→ TASK INSTRUCTIONS
Your output should be the whole listing, identical to the original.

→ INPUT DATA
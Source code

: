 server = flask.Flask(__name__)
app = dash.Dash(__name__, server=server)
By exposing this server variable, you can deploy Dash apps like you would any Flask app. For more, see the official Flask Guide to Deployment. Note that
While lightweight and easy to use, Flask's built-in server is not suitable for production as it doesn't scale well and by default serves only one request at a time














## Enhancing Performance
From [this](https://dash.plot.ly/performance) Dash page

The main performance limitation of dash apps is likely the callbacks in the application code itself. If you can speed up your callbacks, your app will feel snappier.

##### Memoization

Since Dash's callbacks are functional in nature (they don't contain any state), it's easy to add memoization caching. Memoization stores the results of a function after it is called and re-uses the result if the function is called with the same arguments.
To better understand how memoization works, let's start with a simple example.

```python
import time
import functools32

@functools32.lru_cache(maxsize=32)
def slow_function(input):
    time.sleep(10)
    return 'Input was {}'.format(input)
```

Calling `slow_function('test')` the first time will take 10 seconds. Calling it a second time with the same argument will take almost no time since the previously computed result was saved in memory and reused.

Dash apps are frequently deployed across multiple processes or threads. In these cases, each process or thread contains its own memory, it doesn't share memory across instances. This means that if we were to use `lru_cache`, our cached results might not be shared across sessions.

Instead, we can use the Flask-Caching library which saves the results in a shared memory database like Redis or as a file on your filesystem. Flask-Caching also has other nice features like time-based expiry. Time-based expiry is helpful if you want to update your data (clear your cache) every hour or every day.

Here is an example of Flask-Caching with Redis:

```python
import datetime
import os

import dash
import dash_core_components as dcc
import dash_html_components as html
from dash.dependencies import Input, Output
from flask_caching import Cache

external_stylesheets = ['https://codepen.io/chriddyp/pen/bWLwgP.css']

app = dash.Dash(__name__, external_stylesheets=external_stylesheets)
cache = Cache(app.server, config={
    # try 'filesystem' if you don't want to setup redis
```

→ RESPONSE AREA
Source code

: server = flask.Flask(__name__)
app = dash.Dash(__name__, server=server)
By exposing this server variable, you can deploy Dash apps like you would any Flask app. For more, see the official Flask Guide to Deployment. Note that
While lightweight and easy to use, Flask's built-in server is not suitable for production as it doesn't scale well and by default serves only one request at a time














## Enhancing Performance
From [this](https://dash.plot.ly/performance) Dash page

The main performance limitation of dash apps is likely the callbacks in the application code itself. If you can speed up your callbacks, your app will feel snappier.

##### Memoization

Since Dash's callbacks are functional in nature (they don't contain any state), it's easy to add memoization caching. Memoization stores the results of a function after it is called and re-uses the result if the function is called with the same arguments.
To better understand how memoization works, let's start with a simple example.

```python
import time
import functools32

@functools32.lru_cache(maxsize=32)
def slow_function(input):
    time.sleep(10)
    return 'Input was {}'.format(input)
```

Calling `slow_function('test')` the first time will take 10 seconds. Calling it a second time with the same argument will take almost no time since the previously computed result was saved in memory and reused.

Dash apps are frequently deployed across multiple processes or threads. In these cases, each process or thread contains its own memory, it doesn't share memory across instances. This means that if we were to use `lru_cache`, our cached results might not be shared across sessions.

Instead, we can use the Flask-Caching library which saves the results in a shared memory database like Redis or as a file on your filesystem. Flask-Caching also has other nice features like time-based expiry. Time-based expiry is helpful if you want to update your data (clear your cache) every hour or every day.

Here is an example of Flask-Caching with Redis:

```python
import datetime
import os

import dash
import dash_core_components as dcc
import dash_html_components as html
from dash.dependencies import Input, Output
from flask_caching import Cache

external_stylesheets = ['https://codepen.io/chriddyp/pen/bWLwgP.css']

app = dash.Dash(__name__, external_stylesheets=external_stylesheets)
cache = Cache(app.server, config={
    # try 'filesystem' if you don't want to setup redis
```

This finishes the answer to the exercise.